Find and copy each line in the material below where the string "complexity" occurs.

(GIVEN RECORDS Opens)

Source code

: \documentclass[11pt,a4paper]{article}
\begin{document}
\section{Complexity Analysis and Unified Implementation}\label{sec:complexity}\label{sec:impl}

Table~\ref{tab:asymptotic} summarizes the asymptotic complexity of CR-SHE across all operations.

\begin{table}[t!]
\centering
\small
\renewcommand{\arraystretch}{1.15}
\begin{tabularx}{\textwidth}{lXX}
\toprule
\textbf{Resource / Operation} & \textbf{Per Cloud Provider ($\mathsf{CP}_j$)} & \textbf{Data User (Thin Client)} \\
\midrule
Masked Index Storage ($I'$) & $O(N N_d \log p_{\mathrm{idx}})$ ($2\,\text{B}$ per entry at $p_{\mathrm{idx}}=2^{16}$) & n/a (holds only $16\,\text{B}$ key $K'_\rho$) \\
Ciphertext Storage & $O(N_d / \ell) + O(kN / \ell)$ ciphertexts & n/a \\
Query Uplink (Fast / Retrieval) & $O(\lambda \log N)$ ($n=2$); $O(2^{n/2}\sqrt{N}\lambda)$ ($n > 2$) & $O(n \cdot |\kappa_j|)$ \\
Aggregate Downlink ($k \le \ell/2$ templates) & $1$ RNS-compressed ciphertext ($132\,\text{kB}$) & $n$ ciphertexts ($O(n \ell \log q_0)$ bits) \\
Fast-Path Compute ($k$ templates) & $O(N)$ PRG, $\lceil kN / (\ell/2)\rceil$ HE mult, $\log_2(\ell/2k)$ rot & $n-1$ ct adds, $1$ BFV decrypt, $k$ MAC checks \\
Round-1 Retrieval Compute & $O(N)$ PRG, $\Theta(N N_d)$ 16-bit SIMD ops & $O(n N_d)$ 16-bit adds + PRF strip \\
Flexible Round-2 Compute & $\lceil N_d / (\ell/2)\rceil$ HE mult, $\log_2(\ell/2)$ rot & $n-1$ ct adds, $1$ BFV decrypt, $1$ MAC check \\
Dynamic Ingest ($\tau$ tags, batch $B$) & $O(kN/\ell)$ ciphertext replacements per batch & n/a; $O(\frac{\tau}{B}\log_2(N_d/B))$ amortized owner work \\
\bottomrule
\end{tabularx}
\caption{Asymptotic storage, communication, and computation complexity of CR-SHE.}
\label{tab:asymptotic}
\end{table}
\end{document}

(GIVEN RECORDS Closes)

▶ [WRITTEN REPLY]
\section{Complexity Analysis and Unified Implementation}\label{sec:complexity}\label{sec:impl}
Table~\ref{tab:asymptotic} summarizes the asymptotic complexity of CR-SHE across all operations.
\caption{Asymptotic storage, communication, and computation complexity of CR-SHE.}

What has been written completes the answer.